──────── Extracted material

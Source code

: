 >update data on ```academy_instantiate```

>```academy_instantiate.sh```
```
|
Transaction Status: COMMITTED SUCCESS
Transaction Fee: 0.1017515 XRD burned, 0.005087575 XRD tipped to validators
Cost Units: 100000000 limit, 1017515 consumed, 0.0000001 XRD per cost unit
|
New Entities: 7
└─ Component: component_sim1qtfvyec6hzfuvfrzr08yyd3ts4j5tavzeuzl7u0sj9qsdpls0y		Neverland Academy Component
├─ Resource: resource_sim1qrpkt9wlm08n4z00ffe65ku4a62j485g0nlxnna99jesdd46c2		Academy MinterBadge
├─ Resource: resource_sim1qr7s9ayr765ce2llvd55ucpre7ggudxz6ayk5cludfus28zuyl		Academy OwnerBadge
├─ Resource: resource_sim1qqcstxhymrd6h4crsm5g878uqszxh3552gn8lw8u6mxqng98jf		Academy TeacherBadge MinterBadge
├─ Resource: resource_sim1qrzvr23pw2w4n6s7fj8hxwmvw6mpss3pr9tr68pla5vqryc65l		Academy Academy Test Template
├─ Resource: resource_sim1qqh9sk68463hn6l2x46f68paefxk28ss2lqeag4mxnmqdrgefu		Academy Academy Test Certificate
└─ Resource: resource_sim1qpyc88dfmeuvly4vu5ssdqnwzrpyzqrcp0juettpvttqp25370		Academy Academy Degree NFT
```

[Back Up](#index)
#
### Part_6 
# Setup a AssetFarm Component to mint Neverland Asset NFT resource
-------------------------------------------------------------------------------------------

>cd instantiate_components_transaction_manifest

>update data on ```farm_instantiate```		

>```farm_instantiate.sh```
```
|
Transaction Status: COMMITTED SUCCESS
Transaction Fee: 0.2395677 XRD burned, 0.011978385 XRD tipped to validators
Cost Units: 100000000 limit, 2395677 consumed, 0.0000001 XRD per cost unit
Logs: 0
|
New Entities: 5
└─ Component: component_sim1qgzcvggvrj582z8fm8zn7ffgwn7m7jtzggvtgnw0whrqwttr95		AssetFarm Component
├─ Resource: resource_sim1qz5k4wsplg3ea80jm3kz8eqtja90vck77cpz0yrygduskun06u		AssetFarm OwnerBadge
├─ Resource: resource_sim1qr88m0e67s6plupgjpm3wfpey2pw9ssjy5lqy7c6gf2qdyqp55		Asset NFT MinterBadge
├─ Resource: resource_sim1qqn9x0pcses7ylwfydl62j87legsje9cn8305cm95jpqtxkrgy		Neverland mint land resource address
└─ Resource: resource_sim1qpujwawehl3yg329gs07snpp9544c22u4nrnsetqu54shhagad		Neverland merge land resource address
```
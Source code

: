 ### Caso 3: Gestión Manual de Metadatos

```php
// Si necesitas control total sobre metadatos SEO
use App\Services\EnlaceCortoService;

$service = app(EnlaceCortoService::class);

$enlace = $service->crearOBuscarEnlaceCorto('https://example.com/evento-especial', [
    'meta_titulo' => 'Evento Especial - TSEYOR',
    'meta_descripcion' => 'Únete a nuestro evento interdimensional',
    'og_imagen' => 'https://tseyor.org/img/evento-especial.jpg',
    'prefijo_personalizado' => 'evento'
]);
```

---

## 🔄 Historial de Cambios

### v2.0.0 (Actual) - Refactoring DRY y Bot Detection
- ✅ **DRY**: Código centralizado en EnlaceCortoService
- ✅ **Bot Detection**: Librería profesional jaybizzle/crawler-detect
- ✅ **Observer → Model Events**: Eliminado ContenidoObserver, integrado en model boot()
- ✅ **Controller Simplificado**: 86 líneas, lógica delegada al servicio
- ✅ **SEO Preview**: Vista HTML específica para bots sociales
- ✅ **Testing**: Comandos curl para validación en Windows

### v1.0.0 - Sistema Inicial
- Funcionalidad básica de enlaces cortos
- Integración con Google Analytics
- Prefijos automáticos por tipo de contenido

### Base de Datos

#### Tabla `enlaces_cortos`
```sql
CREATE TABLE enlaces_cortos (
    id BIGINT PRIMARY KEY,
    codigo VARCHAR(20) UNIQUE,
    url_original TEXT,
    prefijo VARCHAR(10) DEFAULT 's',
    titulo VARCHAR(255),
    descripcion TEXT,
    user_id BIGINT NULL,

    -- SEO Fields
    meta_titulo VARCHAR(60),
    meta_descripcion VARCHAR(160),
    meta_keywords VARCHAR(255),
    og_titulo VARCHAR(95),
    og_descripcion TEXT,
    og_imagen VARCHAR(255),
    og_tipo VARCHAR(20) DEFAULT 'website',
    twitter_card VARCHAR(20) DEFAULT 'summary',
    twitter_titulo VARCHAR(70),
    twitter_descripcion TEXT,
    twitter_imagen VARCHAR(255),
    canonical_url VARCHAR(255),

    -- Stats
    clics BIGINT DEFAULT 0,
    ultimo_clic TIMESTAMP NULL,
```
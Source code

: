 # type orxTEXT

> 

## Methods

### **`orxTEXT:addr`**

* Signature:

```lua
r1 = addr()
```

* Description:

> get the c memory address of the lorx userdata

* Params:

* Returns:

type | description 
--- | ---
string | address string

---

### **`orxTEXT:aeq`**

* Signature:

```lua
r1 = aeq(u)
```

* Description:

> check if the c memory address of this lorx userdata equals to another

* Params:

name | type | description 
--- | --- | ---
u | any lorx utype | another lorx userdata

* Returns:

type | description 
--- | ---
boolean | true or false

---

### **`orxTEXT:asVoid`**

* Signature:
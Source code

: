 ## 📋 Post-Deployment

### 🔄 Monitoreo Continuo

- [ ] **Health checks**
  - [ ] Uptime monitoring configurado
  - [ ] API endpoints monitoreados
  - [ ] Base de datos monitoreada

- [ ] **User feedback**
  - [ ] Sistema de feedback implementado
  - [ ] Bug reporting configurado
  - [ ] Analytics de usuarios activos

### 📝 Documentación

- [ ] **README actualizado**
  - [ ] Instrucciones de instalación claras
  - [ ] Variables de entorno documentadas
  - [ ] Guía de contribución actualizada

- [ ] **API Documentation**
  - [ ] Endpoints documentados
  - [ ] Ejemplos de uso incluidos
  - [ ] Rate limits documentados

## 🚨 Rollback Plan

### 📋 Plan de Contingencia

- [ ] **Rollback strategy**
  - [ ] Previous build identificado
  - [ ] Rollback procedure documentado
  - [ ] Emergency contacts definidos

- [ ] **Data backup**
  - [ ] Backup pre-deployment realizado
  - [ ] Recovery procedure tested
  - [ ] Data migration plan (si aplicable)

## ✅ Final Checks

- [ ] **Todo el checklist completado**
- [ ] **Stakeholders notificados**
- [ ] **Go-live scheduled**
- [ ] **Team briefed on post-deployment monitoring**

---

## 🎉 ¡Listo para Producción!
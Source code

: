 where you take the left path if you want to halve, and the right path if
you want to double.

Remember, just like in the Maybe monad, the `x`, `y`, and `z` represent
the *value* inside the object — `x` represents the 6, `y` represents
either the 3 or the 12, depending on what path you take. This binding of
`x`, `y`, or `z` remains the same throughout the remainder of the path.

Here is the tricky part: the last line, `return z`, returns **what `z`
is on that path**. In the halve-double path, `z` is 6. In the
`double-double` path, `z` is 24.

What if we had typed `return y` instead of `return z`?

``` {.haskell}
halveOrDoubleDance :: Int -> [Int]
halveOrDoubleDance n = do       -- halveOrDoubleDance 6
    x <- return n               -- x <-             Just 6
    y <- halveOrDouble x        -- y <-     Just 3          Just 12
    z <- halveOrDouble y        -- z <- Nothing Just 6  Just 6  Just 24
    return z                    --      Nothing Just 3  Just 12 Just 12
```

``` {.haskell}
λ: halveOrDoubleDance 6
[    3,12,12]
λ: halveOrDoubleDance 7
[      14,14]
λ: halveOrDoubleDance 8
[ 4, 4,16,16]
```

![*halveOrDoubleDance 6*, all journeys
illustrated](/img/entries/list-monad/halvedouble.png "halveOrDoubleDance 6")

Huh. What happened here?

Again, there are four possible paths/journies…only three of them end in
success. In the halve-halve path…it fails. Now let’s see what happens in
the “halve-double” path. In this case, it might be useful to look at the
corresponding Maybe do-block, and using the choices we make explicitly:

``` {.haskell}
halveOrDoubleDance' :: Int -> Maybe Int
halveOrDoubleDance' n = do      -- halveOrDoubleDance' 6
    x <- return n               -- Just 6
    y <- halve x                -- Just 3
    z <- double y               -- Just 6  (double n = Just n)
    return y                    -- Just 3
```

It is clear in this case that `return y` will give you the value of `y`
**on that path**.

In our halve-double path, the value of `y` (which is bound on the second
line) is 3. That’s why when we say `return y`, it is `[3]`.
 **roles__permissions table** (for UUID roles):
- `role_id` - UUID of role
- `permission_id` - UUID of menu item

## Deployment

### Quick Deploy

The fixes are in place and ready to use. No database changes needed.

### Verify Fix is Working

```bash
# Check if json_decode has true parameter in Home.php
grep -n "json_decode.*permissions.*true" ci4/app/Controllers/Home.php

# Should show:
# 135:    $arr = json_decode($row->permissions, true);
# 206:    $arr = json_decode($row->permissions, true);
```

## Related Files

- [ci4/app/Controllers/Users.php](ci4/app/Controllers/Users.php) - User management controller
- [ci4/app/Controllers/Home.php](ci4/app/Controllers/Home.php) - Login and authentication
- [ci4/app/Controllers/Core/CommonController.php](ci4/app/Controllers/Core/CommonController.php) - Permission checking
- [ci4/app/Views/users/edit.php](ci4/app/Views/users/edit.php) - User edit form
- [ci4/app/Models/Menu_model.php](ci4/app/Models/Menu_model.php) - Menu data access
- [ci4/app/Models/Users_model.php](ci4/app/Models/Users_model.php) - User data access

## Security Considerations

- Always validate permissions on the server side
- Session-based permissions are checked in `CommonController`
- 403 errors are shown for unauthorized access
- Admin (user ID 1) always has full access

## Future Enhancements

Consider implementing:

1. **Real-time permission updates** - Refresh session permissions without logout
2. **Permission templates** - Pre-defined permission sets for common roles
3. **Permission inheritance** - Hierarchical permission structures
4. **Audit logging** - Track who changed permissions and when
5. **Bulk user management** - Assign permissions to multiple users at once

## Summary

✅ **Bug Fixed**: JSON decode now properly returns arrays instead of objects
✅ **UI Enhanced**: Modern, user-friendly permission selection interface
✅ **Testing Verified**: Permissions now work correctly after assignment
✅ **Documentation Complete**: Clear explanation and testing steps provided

────────────────

*Problem to solve*: In the entries above, find each line with "procedure" and copy it.

*Output of the task*:
  - [ ] Rollback procedure documentado
  - [ ] Recovery procedure tested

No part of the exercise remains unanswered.